In our previous research [28], we investigated the microphase morphological changes in TPU-based syntactic foams exposed to moisture, utilizing chemical and thermal characterization methods on both unaged and aged samples. For the chemical characterization aimed at analyzing microphase morphology, Fourier Transform Infrared Spectroscopy (FTIR) was employed to determine the Degree of Phase Separation (DPS) and the Degree of Phase Mixing (DPM), based on the hydrogen bonding present in the carbonyl groups. Figure 2 illustrates various types of hydrogen bonding in TPU. A higher DPS indicates an increased formation of inter-urethane bonds (hard-hard segment), whereas a higher DPM signifies greater cohesion between the hard and soft segments.
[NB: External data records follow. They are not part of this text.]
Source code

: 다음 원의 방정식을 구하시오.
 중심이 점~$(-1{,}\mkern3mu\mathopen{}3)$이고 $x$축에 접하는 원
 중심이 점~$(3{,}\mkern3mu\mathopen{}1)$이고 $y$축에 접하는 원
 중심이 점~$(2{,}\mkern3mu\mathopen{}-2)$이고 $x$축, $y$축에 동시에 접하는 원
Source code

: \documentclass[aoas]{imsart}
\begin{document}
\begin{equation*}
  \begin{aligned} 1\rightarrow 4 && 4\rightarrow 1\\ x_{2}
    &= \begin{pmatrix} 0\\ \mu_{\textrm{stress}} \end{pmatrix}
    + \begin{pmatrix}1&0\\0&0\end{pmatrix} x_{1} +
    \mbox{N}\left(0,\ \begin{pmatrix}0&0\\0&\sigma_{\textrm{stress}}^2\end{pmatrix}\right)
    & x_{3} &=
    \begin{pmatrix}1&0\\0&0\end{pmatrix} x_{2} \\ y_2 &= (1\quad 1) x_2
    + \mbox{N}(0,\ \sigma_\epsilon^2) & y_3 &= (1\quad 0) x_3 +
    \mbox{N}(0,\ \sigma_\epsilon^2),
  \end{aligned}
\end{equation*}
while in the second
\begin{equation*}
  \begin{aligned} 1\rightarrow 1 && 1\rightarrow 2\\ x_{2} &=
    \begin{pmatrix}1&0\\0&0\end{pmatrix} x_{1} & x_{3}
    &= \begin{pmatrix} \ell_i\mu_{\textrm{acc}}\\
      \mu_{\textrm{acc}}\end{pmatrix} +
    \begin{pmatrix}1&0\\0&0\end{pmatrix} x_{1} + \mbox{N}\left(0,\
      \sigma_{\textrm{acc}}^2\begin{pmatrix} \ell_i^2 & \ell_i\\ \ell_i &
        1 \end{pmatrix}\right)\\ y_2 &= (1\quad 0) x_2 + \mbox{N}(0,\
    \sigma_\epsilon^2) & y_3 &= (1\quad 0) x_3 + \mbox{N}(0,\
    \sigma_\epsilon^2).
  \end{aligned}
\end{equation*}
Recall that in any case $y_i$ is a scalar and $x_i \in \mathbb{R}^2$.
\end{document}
Figure 3a shows that the pristine samples of TPU reinforced with 20% GMBs have higher DPM, followed by 40% GMBs, and then neat TPU. After 90 days of moisture exposure, only neat TPU showed an increase in DPM, whereas the other samples showed a reduction. However, after 160 days of moisture aging, the DPM increased with an increase in the volume fraction of GMBs, while neat TPU showed only a marginal increase. This could be attributed to water molecules forming bridges between NH−C=O and two C=O groups, which weakens the original hydrogen bonds. When the water molecules desorb, the polymer’s interaction with them decreases, and the original hydrogen bonding is restored [14]. However, after 160 days of moisture exposure, the ester hydrolysis in the soft segment becomes prominent. This leads to chain scission, which increases DPM and decreases DPS. A recent study conducted by Yang et al. [38] demonstrates that the hydrolysis of esters is expedited by acidic molecules generated during prolonged exposure to moisture. Furthermore, as hydrolytic degradation advances, the tightly packed hard segments are adversely impacted by the intrusion of water, which supports our experimental findings. Similar behavior was observed by Jouibari et al. [39], where the DPS increased with a longer soft segment.
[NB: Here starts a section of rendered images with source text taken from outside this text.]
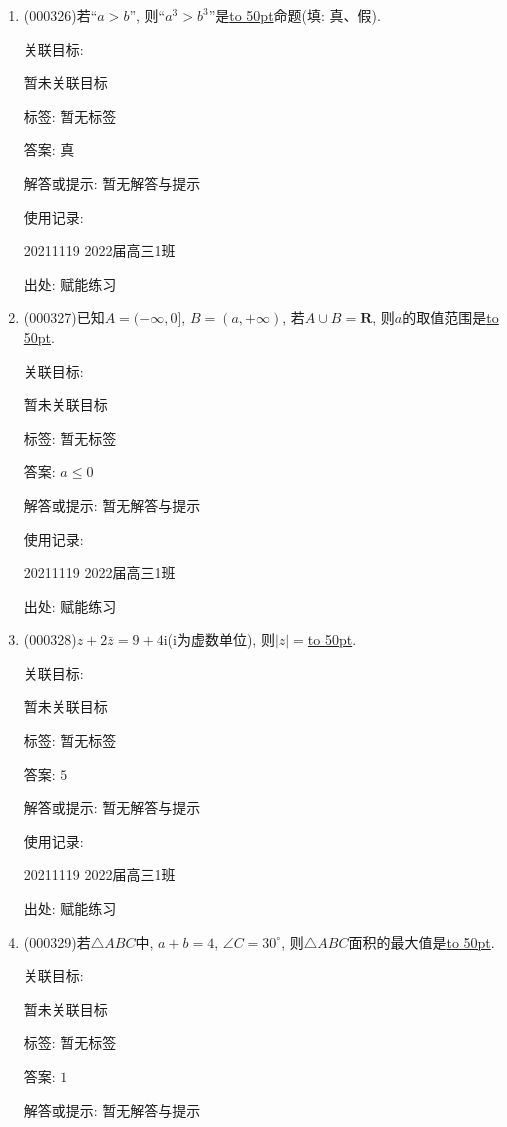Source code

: \documentclass[10pt,a4paper]{article}
\newcommand{\blank}[1]{\underline{\hbox to #1pt{}}}
\begin{document}
\begin{enumerate}[1.]

\item { (000326)}若``$a>b$'', 则``$a^3>b^3$''是\blank{50}命题(填: 真、假).


关联目标:

暂未关联目标



标签: 暂无标签

答案: 真

解答或提示: 暂无解答与提示

使用记录:

20211119	2022届高三1班	


出处: 赋能练习
\item { (000327)}已知$A=(-\infty ,0]$, $B=(a,+\infty )$, 若$A\cup B=\mathbf{R}$, 则$a$的取值范围是\blank{50}.


关联目标:

暂未关联目标



标签: 暂无标签

答案: $a\le 0$

解答或提示: 暂无解答与提示

使用记录:

20211119	2022届高三1班	


出处: 赋能练习
\item { (000328)}$z+2\bar{z}=9+4\mathrm{i}$($\mathrm{i}$为虚数单位), 则$|z|=$\blank{50}.


关联目标:

暂未关联目标



标签: 暂无标签

答案: $5$

解答或提示: 暂无解答与提示

使用记录:

20211119	2022届高三1班	


出处: 赋能练习
\item { (000329)}若$\triangle ABC$中, $a+b=4$, $\angle C=30^\circ$, 则$\triangle ABC$面积的最大值是\blank{50}.


关联目标:

暂未关联目标



标签: 暂无标签

答案: $1$

解答或提示: 暂无解答与提示


\end{enumerate}
\end{document}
The analysis of microphase morphology through thermal characterization involves the calculation of the area under the melting enthalpy peak. TPU exhibits a broad transition peak with multiple underlying melting enthalpy peaks, each corresponding to different hard segment morphologies. A higher melting enthalpy indicates a greater quantity of inter-urethane bonds, specifically hard segment-hard segment bonds since it requires more energy to break those bonds. Figure 3b demonstrates that the total melting enthalpy of all samples increased significantly after 90 days of moisture exposure. This increase is primarily due to the formation of more hard domains. Conversely, after 160 days of moisture exposure, the total melting enthalpy decreases. This decrease occurs because the hydrolysis of the soft segment predominates, causing chain scission of long-chain polyol at an accelerated rate [18]. As a result, more short-chain diol is produced, which subsequently forms more hard–soft segment bonds, distributing homogeneously throughout the TPU system. These mechanisms are illustrated in Figure 4. The methodology for calculating microphase morphology and the corresponding results are comprehensively detailed in our previous work [28].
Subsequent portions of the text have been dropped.